Therefore, regardless of provenance or target (a bewildering spectrum of constructed national ‘enemies’, religious and social ‘others’, intrusive global superpowers, media empires or shady corporate ventures – not to mention bizarre claims to plots that have involved combinations thereof), conspiracy theories reflect a deeper breakdown of social trust.

They feed on an insurrectionary mood against the perceived official mainstream that is evidently neither exclusively right- or left-wing nor even solely identified with so-called populist constituencies. Rather than linked to a conspiratorial ‘mindset’, they are rooted in moments of (perceived or ‘real’) crisis, lack of trust, long-term erosion of authority, of cultural disorientation, and anxiety about the immediate future. They may be propelled into the limelight by short-term fear and anger but they are buttressed by embedded, if often delegitimized cultural undercurrents.

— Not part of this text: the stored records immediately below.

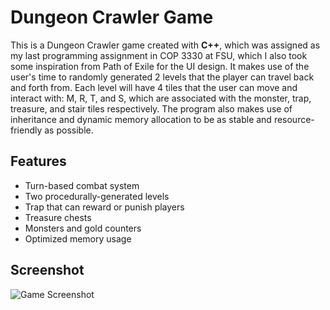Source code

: # Dungeon Crawler Game

This is a Dungeon Crawler game created with **C++**, which was assigned as my last programming assignment in COP 3330 at FSU, which I also took some inspiration from Path of Exile for the UI design. It makes use of the user's time to randomly generated 2 levels that the player can travel back and forth from. Each level will have 4 tiles that the user can move and interact with: M, R, T, and S, which are associated with the monster, trap, treasure, and stair tiles respectively. The program also makes use of inheritance and dynamic memory allocation to be as stable and resource-friendly as possible.

## Features

- Turn-based combat system
- Two procedurally-generated levels
- Trap that can reward or punish players
- Treasure chests
- Monsters and gold counters
- Optimized memory usage


## Screenshot

![Game Screenshot](https://i.imgur.com/mQx2TDc.png)
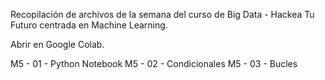 Recopilación de archivos de la semana del curso de Big Data - Hackea Tu Futuro centrada en Machine Learning. 

Abrir en Google Colab. 

M5 - 01 - Python Notebook
M5 - 02 - Condicionales
M5 - 03 - Bucles
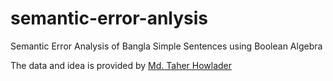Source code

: # semantic-error-anlysis
Semantic Error Analysis of Bangla Simple Sentences using Boolean Algebra

The data and idea is provided by [Md. Taher Howlader](https://github.com/taherhowlader111)
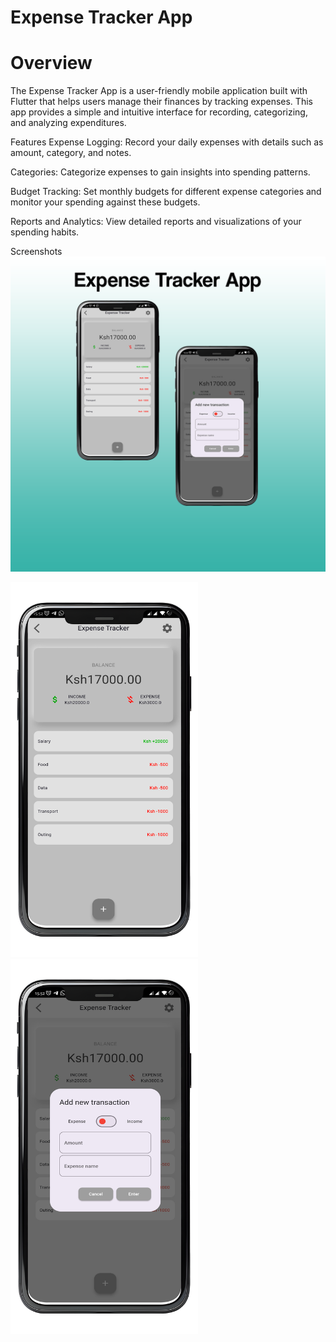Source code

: # Expense Tracker App
# Overview
The Expense Tracker App is a user-friendly mobile application built with Flutter that helps users manage their finances by tracking expenses. This app provides a simple and intuitive interface for recording, categorizing, and analyzing expenditures.

Features
Expense Logging: Record your daily expenses with details such as amount, category, and notes.

Categories: Categorize expenses to gain insights into spending patterns.

Budget Tracking: Set monthly budgets for different expense categories and monitor your spending against these budgets.

Reports and Analytics: View detailed reports and visualizations of your spending habits.

Screenshots
![Cover image](cover.png)
<p float="left">
  <img src="home.png" width="300" /> 
  <img src="add.png" width="300" />
  <!-- Add more images as needed -->
</p>
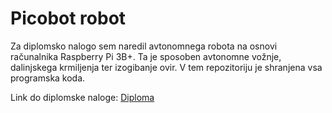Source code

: # Picobot robot

Za diplomsko nalogo sem naredil avtonomnega robota na osnovi računalnika Raspberry Pi 3B+. Ta je sposoben avtonomne vožnje, dalinjskega krmiljenja ter izogibanje ovir.
V tem repozitoriju je shranjena vsa programska koda.

Link do diplomske naloge: <a href="https://dk.um.si/IzpisGradiva.php?id=73173&lang=slv">Diploma</a>
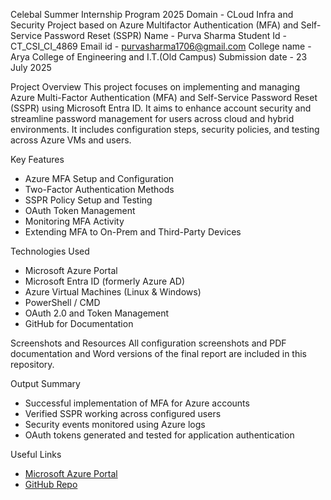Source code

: Celebal Summer Internship Program 2025
Domain - CLoud Infra and Security
Project based on Azure Multifactor Authentication (MFA) and Self-Service Password Reset (SSPR)
Name - Purva Sharma
Student Id - CT_CSI_CI_4869
Email id - purvasharma1706@gmail.com
College name - Arya College of Engineering and I.T.(Old Campus)
Submission date - 23 July 2025

Project Overview
This project focuses on implementing and managing Azure Multi-Factor Authentication (MFA) and Self-Service Password Reset (SSPR) using Microsoft Entra ID.  It aims to enhance account security and streamline password management for users across cloud and hybrid environments. It includes configuration steps, security policies, and testing across Azure VMs and users.

Key Features
- Azure MFA Setup and Configuration
- Two-Factor Authentication Methods
- SSPR Policy Setup and Testing
- OAuth Token Management
- Monitoring MFA Activity
- Extending MFA to On-Prem and Third-Party Devices

Technologies Used
- Microsoft Azure Portal
- Microsoft Entra ID (formerly Azure AD)
- Azure Virtual Machines (Linux & Windows)
- PowerShell / CMD
- OAuth 2.0 and Token Management
- GitHub for Documentation


Screenshots and Resources
All configuration screenshots and PDF documentation and Word versions of the final report are included in this repository.

 Output Summary
- Successful implementation of MFA for Azure accounts
- Verified SSPR working across configured users
- Security events monitored using Azure logs
- OAuth tokens generated and tested for application authentication


Useful Links
- [Microsoft Azure Portal](https://portal.azure.com/)
- [GitHub Repo](https://github.com/Purvaas/CSI-PROJECT---PURVA-SHARMA)

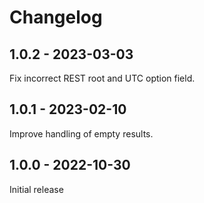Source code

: # Changelog

## 1.0.2 - 2023-03-03

Fix incorrect REST root and UTC option field.

## 1.0.1 - 2023-02-10

Improve handling of empty results.

## 1.0.0 - 2022-10-30

Initial release
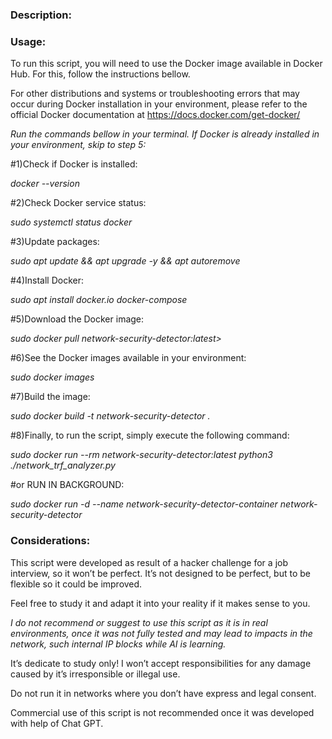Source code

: <h3>Description:</h3>


<h3>Usage:</h3>

To run this script, you will need to use the Docker image available in Docker Hub. For this, follow the instructions bellow.

For other distributions and systems or troubleshooting errors that may occur during Docker installation in your environment, please refer to the official Docker documentation at https://docs.docker.com/get-docker/


*Run the commands bellow in your terminal. If Docker is already installed in your environment, skip to step 5:*


#1)Check if Docker is installed: 
<p style="font-style:italic;">docker --version</p>

#2)Check Docker service status: 
<p style="font-style:italic;">sudo systemctl status docker</p>

#3)Update packages: 
<p style="font-style:italic;">sudo apt update && apt upgrade -y && apt autoremove</p>

#4)Install Docker: 
<p style="font-style:italic;">sudo apt install docker.io docker-compose</p>

#5)Download the Docker image:
<p style="font-style:italic;">sudo docker pull network-security-detector:latest></p>

#6)See the Docker images available in your environment: 
<p style="font-style:italic;">sudo docker images</p>

#7)Build the image:
<p style="font-style:italic;">sudo docker build -t network-security-detector .</p>

#8)Finally, to run the script, simply execute the following command:
<p style="font-style:italic;">sudo docker run --rm network-security-detector:latest python3 ./network_trf_analyzer.py</p>


#or RUN IN BACKGROUND:
<p style="font-style:italic;">sudo docker run -d --name network-security-detector-container network-security-detector</p>


<h3>Considerations:</h3>

This script were developed as result of a hacker challenge for a job interview, so it won’t be perfect. It’s not designed to be perfect, but to be flexible so it could be improved. 

Feel free to study it and adapt it into your reality if it makes sense to you.

<p style="font-style:italic;">I do not recommend or suggest to use this script as it is in real environments, once it was not fully tested and may lead to impacts in the network, such internal IP blocks while AI is learning.

It’s dedicate to study only! I won’t accept responsibilities for any damage caused  by it’s irresponsible or illegal use.

Do not run it in networks where you don’t have express and legal consent.</p>

Commercial use of this script is not recommended once it was developed with help of Chat GPT.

There is something special about Trump’s recourse to conspiracy theories, however. By virtue of this political role since 2016, he has been the most ‘mainstream’ purveyor of the most extreme and sweeping conspiracy claims. Whereas conspiratorial allegations have often cast a shadow on mainstream politics, society, and culture – not to mention how they have poisoned election events even in the recent past – they have rarely been voiced so unequivocally and consistently as the mainstream discourse itself.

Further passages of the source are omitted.